En guise de fil directeur, il s’approprie le tissu wax, qu’il intègre à ses sculptures, photographies, maquettes, vidéos, costumes et même accessoires. Tout comme l’artiste, cette étoffe gaiement colorée aux motifs géométriques est née d’un métissage afro-européen : si elle est directement associée aujourd’hui à l’Afrique, sa production et sa commercialisation sont longtemps restées hollandaises.
Yinka Shonibares MBE repense ainsi notre héritage occidental et nous invite à redécouvrir des chefs d’œuvres de Géricault, Goya, Verdi, et de Tchaikovsky avec une autre perspective.
L’opposition entre les couleurs vives du tissu et les clairs-obscurs est une métaphore évidente des problématiques d’intégration et de choc culturel. La force de Yinka Shonibares MBE est qu’il parvient à composer, avec une touche d’humour, autour d’éléments appartenant à ses deux cultures. Ainsi, il révèle à la fois un profond respect pour ses origines britanniques, mais aussi un sentiment de marginalisation lié à ses racines africaines. L’artiste porte d’ailleurs cette dualité dans son nom: en jouxtant délibérément l’acronyme « MBE » à des consonances africaines, il s’amuse à prendre le chemin inverse des nombreux artistes africains ayant refusé cette distinction de l’excellentissime ordre de l’Empire britannique (« Most Excellent Order of the British Empire »).
Les vidéos sont pour moi les pièces les plus fortes, peut-être parce qu’elles intègrent la danse, moyen d’expression que j’affectionne particulièrement.
Un ballo in Maschera (« Un bal masqué ») s’inspire de l’opéra de Verdi du même nom, dans lequel est relaté l’assassinat du roi Gustave III de Suède, au cours d’un bal masqué. Ici encore, Yinka Shonibares MBE y insère des éléments en référence à la culture africaine sur une toile de fond très classique. On y retrouve de somptueuses robes de bal en tissu wax, mais aussi une gestuelle saccadée, qui m’évoque le surnaturel des rites vaudou.
À travers son roi, Yinka Shonibares MBE dépeint une classe dominante égocentrique, éprise de pouvoir, isolée, et presque ridicule avec ses mimiques grotesques empruntées à l’aristocratie européenne de l’époque.

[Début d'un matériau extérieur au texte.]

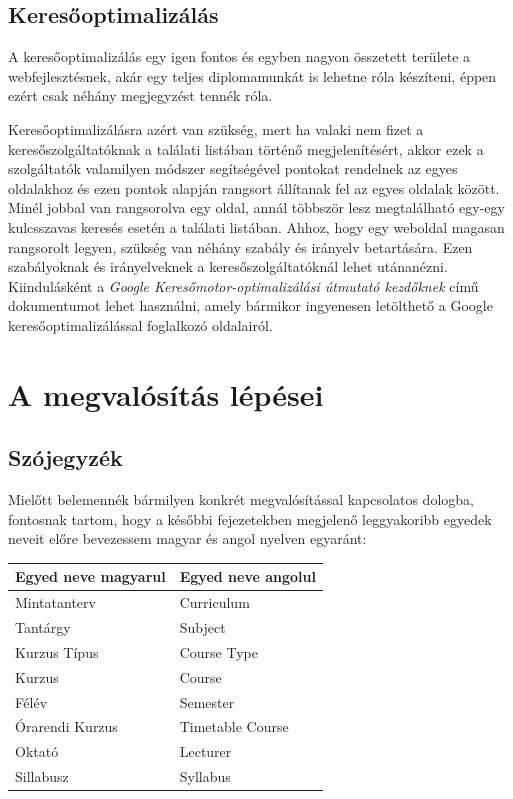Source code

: \documentclass[hidelinks, 12pt, a4paper]{report}
\begin{document}
\section{Keresőoptimalizálás}

A keresőoptimalizálás egy igen fontos és egyben nagyon összetett területe a webfejlesztésnek, akár egy teljes diplomamunkát is lehetne róla készíteni, éppen ezért csak néhány megjegyzést tennék róla.

Keresőoptimalizálásra azért van szükség, mert ha valaki nem fizet a keresőszolgáltatóknak a találati listában történő megjelenítésért, akkor ezek a szolgáltatók valamilyen módszer segítségével pontokat rendelnek az egyes oldalakhoz és ezen pontok alapján rangsort állítanak fel az egyes oldalak között. Minél jobbal van rangsorolva egy oldal, annál többször lesz megtalálható egy-egy kulcsszavas keresés esetén a találati listában. Ahhoz, hogy egy weboldal magasan rangsorolt legyen, szükség van néhány szabály és irányelv betartására. Ezen szabályoknak és irányelveknek a keresőszolgáltatóknál lehet utánanézni. Kiindulásként a \emph{Google Keresőmotor-optimalizálási útmutató kezdőknek} című dokumentumot lehet használni, amely bármikor ingyenesen letölthető a Google keresőoptimalizálással foglalkozó oldalairól.


\chapter{A megvalósítás lépései}

\section{Szójegyzék}

Mielőtt belemennék bármilyen konkrét megvalósítással kapcsolatos dologba, fontosnak tartom, hogy a későbbi fejezetekben megjelenő leggyakoribb egyedek neveit előre bevezessem magyar és angol nyelven egyaránt:


\begin{table}[H]
	\centering
	\begin{tabular}{| l | l |}
	\hline
	\textbf{Egyed neve magyarul} & \textbf{Egyed neve angolul} \\
	\hline
	Mintatanterv & Curriculum \\
	\hline
	Tantárgy & Subject \\
	\hline
	Kurzus Típus & Course Type \\
	\hline
	Kurzus & Course \\
	\hline
	Félév & Semester \\
	\hline
	Órarendi Kurzus & Timetable Course \\
	\hline
	Oktató & Lecturer \\
	\hline
	Sillabusz & Syllabus \\
	\hline
\end{tabular}
\end{table}
\end{document}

Par un jeu d’itérations, l’intemporalité de l’histoire est mise en exergue, et par là même le caractère répétitif des mouvements d’oppression envers certains peuples. La scène de l’assassinat se répète plusieurs fois d’affilée, et le film finit par retourner à son point de départ : à aucun moment, le corps du roi mort n’apparaît. A-t-il donc été bien tué? Le colonialisme est-il vraiment enterré?

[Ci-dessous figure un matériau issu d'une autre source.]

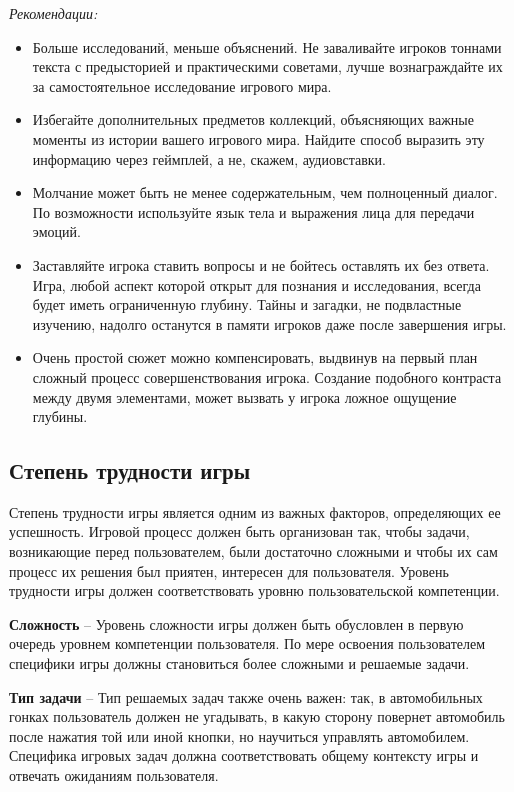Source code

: \documentclass{article}
\begin{document}
\noindent\textit{Рекомендации:}
\begin{itemize}
  \item Больше исследований, меньше объяснений. Не заваливайте игроков тоннами текста с предысторией и практическими советами, лучше вознаграждайте их за самостоятельное исследование игрового мира.
  \item Избегайте дополнительных предметов коллекций, объясняющих важные моменты из истории вашего игрового мира. Найдите способ выразить эту информацию через геймплей, а не, скажем, аудиовставки.
  \item Молчание может быть не менее содержательным, чем полноценный диалог. По возможности используйте язык тела и выражения лица для передачи эмоций.
  \item Заставляйте игрока ставить вопросы и не бойтесь оставлять их без ответа. Игра, любой аспект которой открыт для познания и исследования, всегда будет иметь ограниченную глубину. Тайны и загадки, не подвластные изучению, надолго останутся в памяти игроков даже после завершения игры.
  \item Очень простой сюжет можно компенсировать, выдвинув на первый план сложный процесс совершенствования игрока. Создание подобного контраста между двумя элементами, может вызвать у игрока ложное ощущение глубины.
\end{itemize}

\subsection{Степень трудности игры}
Степень трудности игры является одним из важных факторов, определяющих ее успешность. Игровой процесс должен быть организован так, чтобы задачи, возникающие перед пользователем, были достаточно сложными и чтобы их сам процесс их решения был приятен, интересен для пользователя. Уровень трудности игры должен соответствовать уровню пользовательской компетенции.

\textbf{Сложность} -- Уровень сложности игры должен быть обусловлен в первую очередь уровнем компетенции пользователя. По мере освоения пользователем специфики игры должны становиться более сложными и решаемые задачи.

\textbf{Тип задачи} -- Тип решаемых задач также очень важен: так, в автомобильных гонках пользователь должен не угадывать, в какую сторону повернет автомобиль после нажатия той или иной кнопки, но научиться управлять автомобилем. Специфика игровых задач должна соответствовать общему контексту игры и отвечать ожиданиям пользователя.
\end{document}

Dans Odile and Odette, Yinka Shonibares MBE livre sa propre interprétation du lac des cygnes de Tchaikovsky. Dans la version originale du ballet, Odette, envoutée par une sorcière, doit vivre dans la peau d’un cygne le jour, et d’une femme la nuit. Ici, la ballerine se dédouble en une femme blanche et une femme noire, séparées par un miroir, toutes deux vêtues d’un magnifique tutu en wax. Reproduisant par deux fois la même chorégraphie filmée d’un côté puis de l’autre du miroir, l’œuvre nous interroge sur la relation entre les deux danseuses : qui est-le modèle? Laquelle tente d’imiter l’autre?
On se demande si finalement il ne s’agirait pas de la même personne, possédant deux identités en constante opposition, et pourtant se respectant et s’admirant l’une l’autre.
L’absence de musique rend la composition particulièrement sincère : le rythme de la respiration et le claquement sourd des pointes sur le plancher induisent une proximité telle que l’on ressent intérieurement à la fois l’angoisse et l’enthousiasme générés par la dualité de cette identité.
C’est donc une résistance par l’intérieur que nous suggère l’exposition. Elle nous invite à une confrontation, dont l’objectif ne serait pas la destruction d’un héritage, mais plutôt son appropriation, afin de faire naitre, des oppositions et des influences, un métissage moderne se revendiquant en tant que tel. L’exposition semble avoir trouvé justement sa place à Montréal, ville de création cosmopolite, carrefour de mixité culturelle autant qu’ethnique.
Article: Sonia Reboul
Pièces de résistance, Yinka Shonibare MBE, du 29 avril au 20 septembre 2015 au DHC/ART – Entrée libre.
Visite audioguidée disponible sur l’application itunes du DHC/ART ici.
Visites guidées du midi
Tous les mercredis, jeudis et vendredis, à partir du 6 mai à 12 h 15.
Visites guidées avec la commissaire, Cheryl Sim:
Réservations requises à info@dhc-art.org ou au 514 849-3742
- Samedi, le 16 mai 2015 (français à 14h / anglais à 16h)
- Samedi, le 20 juin 2015 (français à 16h / anglais à 14h)
- Samedi, le 12 septembre 2015 (français à 14h / anglais à 16h)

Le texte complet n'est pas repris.